Data publication: Knowledge for a warmer world: a patent analysis of climate change adaptation technologies
Hötte K, Jee SJ, Srivastav S (2021)
Bielefeld University.
Datenpublikation
Download
Creator
Hötte, KerstinUniBi ;
Jee, Su Jung;
Srivastav, Sugandha
Einrichtung
Abstract / Bemerkung
This data publication contains all data and statistical scripts (R) to reproduce the results presented and discussed in [Hötte, K., Jee, S.J., Srivastav, S.; "Knowledge for a warmer world: a patent analysis of climate change adaptation technologies"; https://arxiv.org/abs/2108.03722](https://arxiv.org/abs/2108.03722).
The publication also contains additional data files and information provided for the sake of transparency and for robustness checks.

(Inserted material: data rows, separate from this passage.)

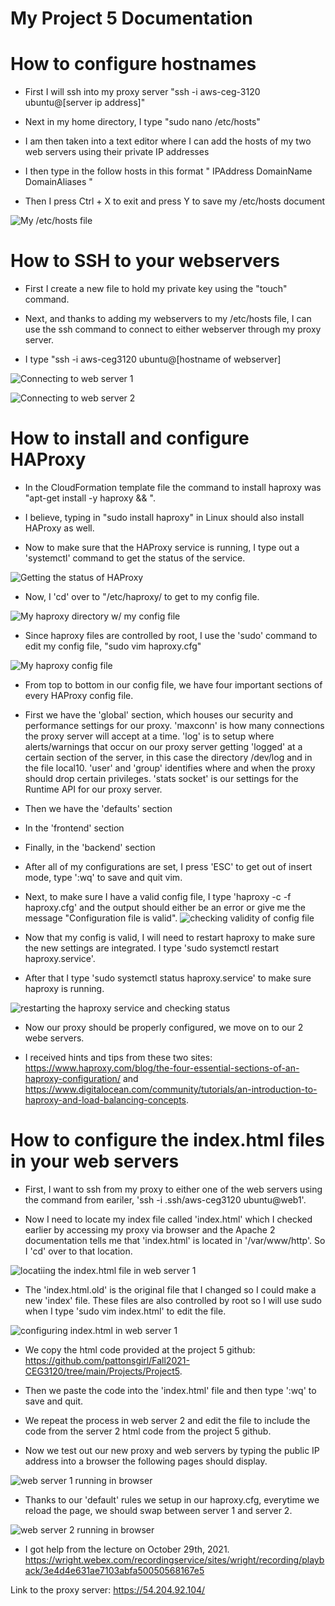 # My Project 5 Documentation

# How to configure hostnames

- First I will ssh into my proxy server "ssh -i aws-ceg-3120 ubuntu@[server ip address]"

- Next in my home directory, I type "sudo nano /etc/hosts"

- I am then taken into a text editor where I can add the hosts of my two web servers using their private IP addresses

- I then type in the follow hosts in this format " IPAddress DomainName DomainAliases "

- Then I press Ctrl + X to exit and press Y to save my /etc/hosts document

![My /etc/hosts file](project5-1.png)

# How to SSH to your webservers

- First I create a new file to hold my private key using the "touch" command.

- Next, and thanks to adding my webservers to my /etc/hosts file, I can use the ssh command to connect to either webserver through my proxy server.

- I type "ssh -i aws-ceg3120 ubuntu@[hostname of webserver]

![Connecting to web server 1](project5-2.png)

![Connecting to web server 2](project5-3.png)

# How to install and configure HAProxy

- In the CloudFormation template file the command to install haproxy was "apt-get install -y haproxy && \".

- I believe, typing in "sudo install haproxy" in Linux should also install HAProxy as well.

- Now to make sure that the HAProxy service is running, I type out a 'systemctl' command to get the status of the service.

![Getting the status of HAProxy](project5-4.png)

- Now, I 'cd' over to "/etc/haproxy/ to get to my config file.

![My haproxy directory w/ my config file](project5-5.png)

- Since haproxy files are controlled by root, I use the 'sudo' command to edit my config file, "sudo vim haproxy.cfg"

![My haproxy config file](project5-6.png)

- From top to bottom in our config file, we have four important sections of every HAProxy config file.

- First we have the 'global' section, which houses our security and performance settings for our proxy. 'maxconn' is how many connections the proxy server will accept at a time. 'log' is to setup where alerts/warnings that occur on our proxy server getting 'logged' at a certain section of the server, in this case the directory /dev/log and in the file local10. 'user' and 'group' identifies where and when the proxy should drop certain privileges. 'stats socket' is our settings for the Runtime API for our proxy server.

- Then we have the 'defaults' section 

- In the 'frontend' section

- Finally, in the 'backend' section 

- After all of my configurations are set, I press 'ESC' to get out of insert mode, type ':wq' to save and quit vim.

- Next, to make sure I have a valid config file, I type 'haproxy -c -f haproxy.cfg' and the output should either be an error or give me the message "Configuration file is valid".
![checking validity of config file](project5-0.png)

- Now that my config is valid, I will need to restart haproxy to make sure the new settings are integrated. I type 'sudo systemctl restart haproxy.service'.

- After that I type 'sudo systemctl status haproxy.service' to make sure haproxy is running.

![restarting the haproxy service and checking status](project5-7.png)

- Now our proxy should be properly configured, we move on to our 2 webe servers.

- I received hints and tips from these two sites: https://www.haproxy.com/blog/the-four-essential-sections-of-an-haproxy-configuration/ and https://www.digitalocean.com/community/tutorials/an-introduction-to-haproxy-and-load-balancing-concepts.

# How to configure the index.html files in your web servers

- First, I want to ssh from my proxy to either one of the web servers using the command from eariler, 'ssh -i .ssh/aws-ceg3120 ubuntu@web1'.

- Now I need to locate my index file called 'index.html' which I checked earlier by accessing my proxy via browser and the Apache 2 documentation tells me that 'index.html' is located in '/var/www/http'. So I 'cd' over to that location.

![locatiing the index.html file in web server 1](project5-10.png)

- The 'index.html.old' is the original file that I changed so I could make a new 'index' file. These files are also controlled by root so I will use sudo when I type 'sudo vim index.html' to edit the file.

![configuring index.html in web server 1](project5-11.png)

- We copy the html code provided at the project 5 github: https://github.com/pattonsgirl/Fall2021-CEG3120/tree/main/Projects/Project5.

- Then we paste the code into the 'index.html' file and then type ':wq' to save and quit.

- We repeat the process in web server 2 and edit the file to include the code from the server 2 html code from the project 5 github.

- Now we test out our new proxy and web servers by typing the public IP address into a browser the following pages should display.

![web server 1 running in browser](project5-12.png)

- Thanks to our 'default' rules we setup in our haproxy.cfg, everytime we reload the page, we should swap between server 1 and server 2.

![web server 2 running in browser](project5-13.png)

- I got help from the lecture on October 29th, 2021. https://wright.webex.com/recordingservice/sites/wright/recording/playback/3e4d4e631ae7103abfa50050568167e5

Link to the proxy server: https://54.204.92.104/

### The key data sets provided here are:
1. Data on US patents for climate change adaptation and mitigation technologies supplemented with rich meta-information (e.g. grant year, title, CPC classes, reliance on public support, scientificness). These patents are identified through the CPC tags Y02A and Y02.
2. Data on science citations from adaptation and mitigation patents supplemented with meta-information on patents and cited articles (e.g. grant and publication year, patent and paper title, WoS field, CPC classes, etc.).
3. Data on dual-purpose technologies, i.e. patents that serve mitigation and adaptation purposes simultaneously.
4. Supplementary data on patent co-classifications (CPC), patent citations, patent and paper data including non-green technologies.
If you use the resources provided in this publication, please cite this data publication and the paper mentioned above.
The data is provided under a CC-BY-4.0 license. If you use the data, please give appropriate credit to the authors of this publication and to the references listed in the data description files if applicable (see data/READ.ME).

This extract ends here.